Data centers são os pilares da expansão digital. Eles processam e armazenam todo o tipo de informação; desde informações de segurança nacional até aquele meme nada a ver gerado por IA. Quanto mais usuários engajados na rede, mais dados circulam; quanto mais dados circulam, mais data centers são necessários.
O número de usuários (individuais ou empresariais) vem crescendo na América Latina, especialmente no Brasil. Enquanto países como os Estados Unidos possuem cerca de 5.000 data centers, há apenas pouco mais de 600 em toda a América Latina. Sendo assim, o continente se tornou um ponto crítico para a expansão dessa infraestrutura. Saiba mais aqui.

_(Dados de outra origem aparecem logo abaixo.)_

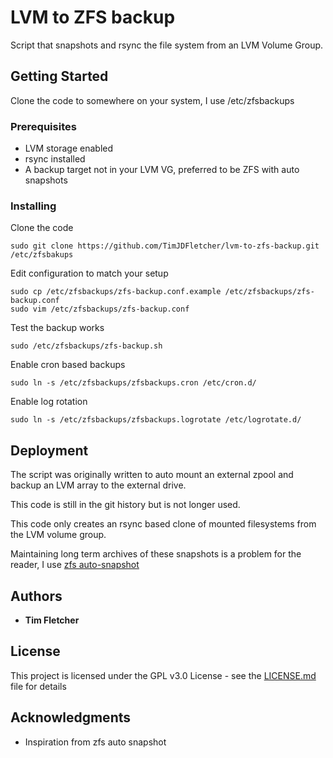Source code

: # LVM to ZFS backup

Script that snapshots and rsync the file system from an LVM Volume Group.

## Getting Started

Clone the code to somewhere on your system, I use /etc/zfsbackups

### Prerequisites

* LVM storage enabled
* rsync installed
* A backup target not in your LVM VG, preferred to be ZFS with auto snapshots

### Installing

Clone the code

```
sudo git clone https://github.com/TimJDFletcher/lvm-to-zfs-backup.git /etc/zfsbakups
```

Edit configuration to match your setup

```
sudo cp /etc/zfsbackups/zfs-backup.conf.example /etc/zfsbackups/zfs-backup.conf
sudo vim /etc/zfsbackups/zfs-backup.conf
```

Test the backup works

```
sudo /etc/zfsbackups/zfs-backup.sh
```

Enable cron based backups

```
sudo ln -s /etc/zfsbackups/zfsbackups.cron /etc/cron.d/
```

Enable log rotation

```
sudo ln -s /etc/zfsbackups/zfsbackups.logrotate /etc/logrotate.d/
```

## Deployment

The script was originally written to auto mount an external zpool and backup an LVM array
to the external drive.

This code is still in the git history but is not longer used.

This code only creates an rsync based clone of mounted filesystems from the LVM volume group.

Maintaining long term archives of these snapshots is a problem for the reader, 
I use [zfs auto-snapshot](https://github.com/zfsonlinux/zfs-auto-snapshot)

## Authors

* **Tim Fletcher**

## License

This project is licensed under the GPL v3.0 License - see the [LICENSE.md](LICENSE.md) file for details

## Acknowledgments

* Inspiration from zfs auto snapshot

Pontes entre o digital e o real

Muito além de memes engraçados e de conteúdos gerados por IA, estes centros de processamento de dados são o que torna o mundo de hoje possível. Não é exagero: de transações financeiras online à automação industrial e até mesmo sistemas de segurança, tudo passa por um centro desses.
No que se refere à segurança, os usuários brasileiros têm muitos motivos para se preocupar. O país é líder disparado na América Latina em ataques cibernéticos, concentrando cerca de 90% do total da região. Por este motivo, especialistas recomendam o uso de VPN para smartphones, além de computadores.

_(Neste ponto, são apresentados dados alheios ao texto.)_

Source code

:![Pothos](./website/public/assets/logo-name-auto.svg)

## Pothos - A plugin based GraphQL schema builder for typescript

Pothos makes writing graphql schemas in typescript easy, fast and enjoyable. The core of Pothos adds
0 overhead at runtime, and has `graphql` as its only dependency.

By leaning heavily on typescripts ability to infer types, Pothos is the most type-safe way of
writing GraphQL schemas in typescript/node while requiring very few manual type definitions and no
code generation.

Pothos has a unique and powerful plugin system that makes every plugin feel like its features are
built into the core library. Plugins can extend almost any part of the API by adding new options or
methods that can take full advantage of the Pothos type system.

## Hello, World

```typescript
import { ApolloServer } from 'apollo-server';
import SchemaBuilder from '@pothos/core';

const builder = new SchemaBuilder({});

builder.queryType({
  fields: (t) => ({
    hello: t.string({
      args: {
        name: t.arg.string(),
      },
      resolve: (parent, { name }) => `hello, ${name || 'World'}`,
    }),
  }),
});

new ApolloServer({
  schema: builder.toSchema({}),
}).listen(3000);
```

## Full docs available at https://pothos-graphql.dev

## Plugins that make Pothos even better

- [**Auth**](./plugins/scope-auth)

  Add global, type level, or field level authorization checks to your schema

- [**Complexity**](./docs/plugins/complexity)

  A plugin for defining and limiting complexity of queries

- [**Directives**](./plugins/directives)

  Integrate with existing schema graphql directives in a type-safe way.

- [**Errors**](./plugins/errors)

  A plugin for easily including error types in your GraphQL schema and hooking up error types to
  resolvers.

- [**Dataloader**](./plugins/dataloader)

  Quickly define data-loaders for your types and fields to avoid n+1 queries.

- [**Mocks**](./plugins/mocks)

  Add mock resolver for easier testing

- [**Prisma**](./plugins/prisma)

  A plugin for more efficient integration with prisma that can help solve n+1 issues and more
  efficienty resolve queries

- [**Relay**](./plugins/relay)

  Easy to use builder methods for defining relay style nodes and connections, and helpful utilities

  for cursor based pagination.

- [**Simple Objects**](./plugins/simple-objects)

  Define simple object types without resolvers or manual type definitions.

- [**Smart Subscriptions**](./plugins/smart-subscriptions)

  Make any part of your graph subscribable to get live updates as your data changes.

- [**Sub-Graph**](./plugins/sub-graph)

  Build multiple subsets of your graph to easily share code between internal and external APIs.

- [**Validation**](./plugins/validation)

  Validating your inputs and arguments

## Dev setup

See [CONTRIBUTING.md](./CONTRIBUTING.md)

Confira o ranking da região:
- 1º lugar : Brasil
- 2º lugar: México
- 3º lugar: Colômbia
- 4º lugar: Equador
Por mais que se fale em “computação de nuvem”, os dados ainda dependem de estruturas físicas e de quilômetros de cabos para circularem. O continente está conectado à Europa e à África por cabos submarinos, por exemplo. Sendo assim, a distância física entre servidores e usuários pode fazer muita diferença na experiência final.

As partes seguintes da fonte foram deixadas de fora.